As clinical SAS programmer, we sometimes need to import and parse annotations contained in the Annotated Case Report Form (aCRF) for creating or validating Define.xml. When parsing the imported comments from aCRF, our ultimate goal is to identify the variable. Then we can get the correspondence information, such as CRF page. In this post, I’ll introduce a method using Perl regular expression. Syntax: PRXCHANGE (regular-expression-id|perl-regular-expression, times, source). Example:
COMMENTS=prxchange("s/.*?(\b(?:LBCAT|LBTEST|LBTESTCD)\b)?/\1 /o", -1, cats(COMMENTS));
Regular expression visualization by Regexper:
Here’s a brief explanation of the regular expression used in the example above.
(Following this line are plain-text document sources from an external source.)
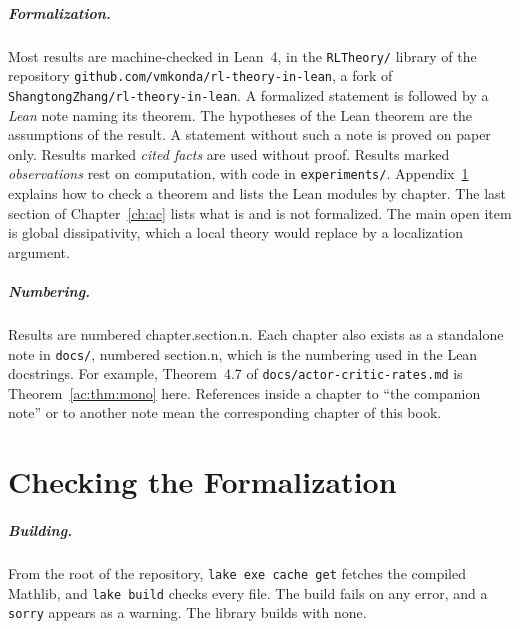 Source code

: \documentclass[11pt,oneside]{book}
\theoremstyle{definition}
\theoremstyle{remark}
\numberwithin{equation}{chapter}
\begin{document}
\paragraph{Formalization.} Most results are machine-checked in Lean~4, in the
\texttt{RLTheory/} library of the repository \texttt{github.com/vmkonda/rl-theory-in-lean}, a
fork of \texttt{ShangtongZhang/rl-theory-in-lean}. A formalized statement is followed by a
\emph{Lean} note naming its theorem. The hypotheses of the Lean theorem are the assumptions of
the result. A statement without such a note is proved on paper only. Results marked
\emph{cited facts} are used without proof. Results marked \emph{observations} rest on
computation, with code in \texttt{experiments/}. Appendix~\ref{app:lean} explains how to check a
theorem and lists the Lean modules by chapter. The last section of Chapter~\ref{ch:ac} lists what
is and is not formalized. The main open item is global dissipativity, which a local theory would
replace by a localization argument.

\paragraph{Numbering.} Results are numbered chapter.section.n. Each chapter also exists as a
standalone note in \texttt{docs/}, numbered section.n, which is the numbering used in the Lean
docstrings. For example, Theorem~4.7 of \texttt{docs/actor-critic-rates.md} is
Theorem~\ref{ac:thm:mono} here. References inside a chapter to ``the companion note'' or to
another note mean the corresponding chapter of this book.

\tableofcontents

\mainmatter






\appendix
\chapter{Checking the Formalization}\label{app:lean}

\paragraph{Building.} From the root of the repository, \texttt{lake exe cache get} fetches the
compiled Mathlib, and \texttt{lake build} checks every file. The build fails on any error, and a
\texttt{sorry} appears as a warning. The library builds with none.
\end{document}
The “.” matches any single character except newline. The “*?” is lazy repetition factor, matches 0 or more occurrences of the preceding character as few times as possible. The first “(“and “)” characters matches a pattern and creates a capture buffer for the match. The last “?” is greedy repetition factor, matches the first capturing group zero or one time as many times as possible. The “\b” matches a word boundary. Since we want to mention “\b” only once, so the second “(“and “)”characters are needed. The “(?:…)” means non-capturing group, the “?:” is not necessary in this example. Since there is no memory required for the second catch (?:), it may work faster. The “\1” matches capture buffer 1.